• _Activity_: Repeat the data that follows, keeping every character intact.

Segment Open

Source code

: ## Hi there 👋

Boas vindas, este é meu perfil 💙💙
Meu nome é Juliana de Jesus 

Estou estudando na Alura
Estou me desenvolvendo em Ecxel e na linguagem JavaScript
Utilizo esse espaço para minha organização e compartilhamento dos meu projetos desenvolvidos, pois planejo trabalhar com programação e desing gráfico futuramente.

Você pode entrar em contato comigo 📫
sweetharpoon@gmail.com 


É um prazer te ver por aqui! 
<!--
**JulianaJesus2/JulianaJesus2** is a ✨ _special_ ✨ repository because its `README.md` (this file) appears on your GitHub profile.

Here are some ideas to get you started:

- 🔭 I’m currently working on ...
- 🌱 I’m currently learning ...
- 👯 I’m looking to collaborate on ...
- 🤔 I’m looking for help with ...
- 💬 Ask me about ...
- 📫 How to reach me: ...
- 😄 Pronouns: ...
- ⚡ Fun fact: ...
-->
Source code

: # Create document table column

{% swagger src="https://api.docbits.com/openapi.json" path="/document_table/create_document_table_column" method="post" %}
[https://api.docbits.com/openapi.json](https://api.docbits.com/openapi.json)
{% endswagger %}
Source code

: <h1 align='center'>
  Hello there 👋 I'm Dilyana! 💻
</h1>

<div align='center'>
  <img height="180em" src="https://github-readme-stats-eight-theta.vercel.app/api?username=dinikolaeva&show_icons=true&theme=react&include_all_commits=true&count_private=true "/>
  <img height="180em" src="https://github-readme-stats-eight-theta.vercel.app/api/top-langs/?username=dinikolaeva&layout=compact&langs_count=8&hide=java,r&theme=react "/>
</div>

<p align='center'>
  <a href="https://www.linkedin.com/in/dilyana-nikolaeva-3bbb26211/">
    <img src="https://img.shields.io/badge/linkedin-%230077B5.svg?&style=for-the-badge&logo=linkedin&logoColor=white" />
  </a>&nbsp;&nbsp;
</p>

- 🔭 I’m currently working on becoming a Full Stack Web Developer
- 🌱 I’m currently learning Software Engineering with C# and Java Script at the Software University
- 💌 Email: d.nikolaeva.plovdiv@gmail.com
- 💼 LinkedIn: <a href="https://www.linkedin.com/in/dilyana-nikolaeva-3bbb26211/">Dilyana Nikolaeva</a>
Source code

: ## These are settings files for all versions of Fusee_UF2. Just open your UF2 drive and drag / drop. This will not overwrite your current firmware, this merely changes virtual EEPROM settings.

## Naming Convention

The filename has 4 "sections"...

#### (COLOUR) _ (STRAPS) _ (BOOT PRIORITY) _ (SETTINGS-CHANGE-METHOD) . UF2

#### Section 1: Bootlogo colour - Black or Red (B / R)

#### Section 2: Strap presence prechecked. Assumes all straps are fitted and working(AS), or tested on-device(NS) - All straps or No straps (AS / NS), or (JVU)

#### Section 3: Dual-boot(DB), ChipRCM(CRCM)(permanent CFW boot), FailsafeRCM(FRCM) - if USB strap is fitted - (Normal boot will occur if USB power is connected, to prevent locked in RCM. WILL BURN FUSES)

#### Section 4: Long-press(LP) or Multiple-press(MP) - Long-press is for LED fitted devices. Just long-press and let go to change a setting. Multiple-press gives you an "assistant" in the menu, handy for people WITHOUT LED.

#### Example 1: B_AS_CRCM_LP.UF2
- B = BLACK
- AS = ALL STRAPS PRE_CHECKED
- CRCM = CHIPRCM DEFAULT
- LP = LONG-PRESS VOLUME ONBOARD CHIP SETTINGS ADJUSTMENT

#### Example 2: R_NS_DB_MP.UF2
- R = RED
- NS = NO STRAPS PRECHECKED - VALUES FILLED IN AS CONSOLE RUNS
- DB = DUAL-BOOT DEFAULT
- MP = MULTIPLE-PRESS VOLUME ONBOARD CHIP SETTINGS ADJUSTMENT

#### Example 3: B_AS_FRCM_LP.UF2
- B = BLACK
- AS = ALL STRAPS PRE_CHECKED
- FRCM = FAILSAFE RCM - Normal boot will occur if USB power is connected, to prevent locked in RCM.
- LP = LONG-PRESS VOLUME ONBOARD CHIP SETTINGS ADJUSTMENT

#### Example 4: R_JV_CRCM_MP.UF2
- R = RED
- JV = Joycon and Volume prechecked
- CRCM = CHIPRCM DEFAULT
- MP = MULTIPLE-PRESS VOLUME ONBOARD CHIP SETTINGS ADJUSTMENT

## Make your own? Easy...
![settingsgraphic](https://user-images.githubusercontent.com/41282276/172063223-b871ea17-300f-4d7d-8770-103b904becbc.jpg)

Segment Closed

• _Exercise answer_:
Source code

: ## Hi there 👋

Boas vindas, este é meu perfil 💙💙
Meu nome é Juliana de Jesus 

Estou estudando na Alura
Estou me desenvolvendo em Ecxel e na linguagem JavaScript
Utilizo esse espaço para minha organização e compartilhamento dos meu projetos desenvolvidos, pois planejo trabalhar com programação e desing gráfico futuramente.

Você pode entrar em contato comigo 📫
sweetharpoon@gmail.com 


É um prazer te ver por aqui! 
<!--
**JulianaJesus2/JulianaJesus2** is a ✨ _special_ ✨ repository because its `README.md` (this file) appears on your GitHub profile.

Here are some ideas to get you started:

- 🔭 I’m currently working on ...
- 🌱 I’m currently learning ...
- 👯 I’m looking to collaborate on ...
- 🤔 I’m looking for help with ...
- 💬 Ask me about ...
- 📫 How to reach me: ...
- 😄 Pronouns: ...
- ⚡ Fun fact: ...
-->
Source code

: # Create document table column

{% swagger src="https://api.docbits.com/openapi.json" path="/document_table/create_document_table_column" method="post" %}
[https://api.docbits.com/openapi.json](https://api.docbits.com/openapi.json)
{% endswagger %}
Source code

: <h1 align='center'>
  Hello there 👋 I'm Dilyana! 💻
</h1>

<div align='center'>
  <img height="180em" src="https://github-readme-stats-eight-theta.vercel.app/api?username=dinikolaeva&show_icons=true&theme=react&include_all_commits=true&count_private=true "/>
  <img height="180em" src="https://github-readme-stats-eight-theta.vercel.app/api/top-langs/?username=dinikolaeva&layout=compact&langs_count=8&hide=java,r&theme=react "/>
</div>

<p align='center'>
  <a href="https://www.linkedin.com/in/dilyana-nikolaeva-3bbb26211/">
    <img src="https://img.shields.io/badge/linkedin-%230077B5.svg?&style=for-the-badge&logo=linkedin&logoColor=white" />
  </a>&nbsp;&nbsp;
</p>

- 🔭 I’m currently working on becoming a Full Stack Web Developer
- 🌱 I’m currently learning Software Engineering with C# and Java Script at the Software University
- 💌 Email: d.nikolaeva.plovdiv@gmail.com
- 💼 LinkedIn: <a href="https://www.linkedin.com/in/dilyana-nikolaeva-3bbb26211/">Dilyana Nikolaeva</a>
Source code

: ## These are settings files for all versions of Fusee_UF2. Just open your UF2 drive and drag / drop. This will not overwrite your current firmware, this merely changes virtual EEPROM settings.

## Naming Convention

The filename has 4 "sections"...

#### (COLOUR) _ (STRAPS) _ (BOOT PRIORITY) _ (SETTINGS-CHANGE-METHOD) . UF2

#### Section 1: Bootlogo colour - Black or Red (B / R)

#### Section 2: Strap presence prechecked. Assumes all straps are fitted and working(AS), or tested on-device(NS) - All straps or No straps (AS / NS), or (JVU)

#### Section 3: Dual-boot(DB), ChipRCM(CRCM)(permanent CFW boot), FailsafeRCM(FRCM) - if USB strap is fitted - (Normal boot will occur if USB power is connected, to prevent locked in RCM. WILL BURN FUSES)

#### Section 4: Long-press(LP) or Multiple-press(MP) - Long-press is for LED fitted devices. Just long-press and let go to change a setting. Multiple-press gives you an "assistant" in the menu, handy for people WITHOUT LED.

#### Example 1: B_AS_CRCM_LP.UF2
- B = BLACK
- AS = ALL STRAPS PRE_CHECKED
- CRCM = CHIPRCM DEFAULT
- LP = LONG-PRESS VOLUME ONBOARD CHIP SETTINGS ADJUSTMENT

#### Example 2: R_NS_DB_MP.UF2
- R = RED
- NS = NO STRAPS PRECHECKED - VALUES FILLED IN AS CONSOLE RUNS
- DB = DUAL-BOOT DEFAULT
- MP = MULTIPLE-PRESS VOLUME ONBOARD CHIP SETTINGS ADJUSTMENT

#### Example 3: B_AS_FRCM_LP.UF2
- B = BLACK
- AS = ALL STRAPS PRE_CHECKED
- FRCM = FAILSAFE RCM - Normal boot will occur if USB power is connected, to prevent locked in RCM.
- LP = LONG-PRESS VOLUME ONBOARD CHIP SETTINGS ADJUSTMENT

#### Example 4: R_JV_CRCM_MP.UF2
- R = RED
- JV = Joycon and Volume prechecked
- CRCM = CHIPRCM DEFAULT
- MP = MULTIPLE-PRESS VOLUME ONBOARD CHIP SETTINGS ADJUSTMENT

## Make your own? Easy...
![settingsgraphic](https://user-images.githubusercontent.com/41282276/172063223-b871ea17-300f-4d7d-8770-103b904becbc.jpg)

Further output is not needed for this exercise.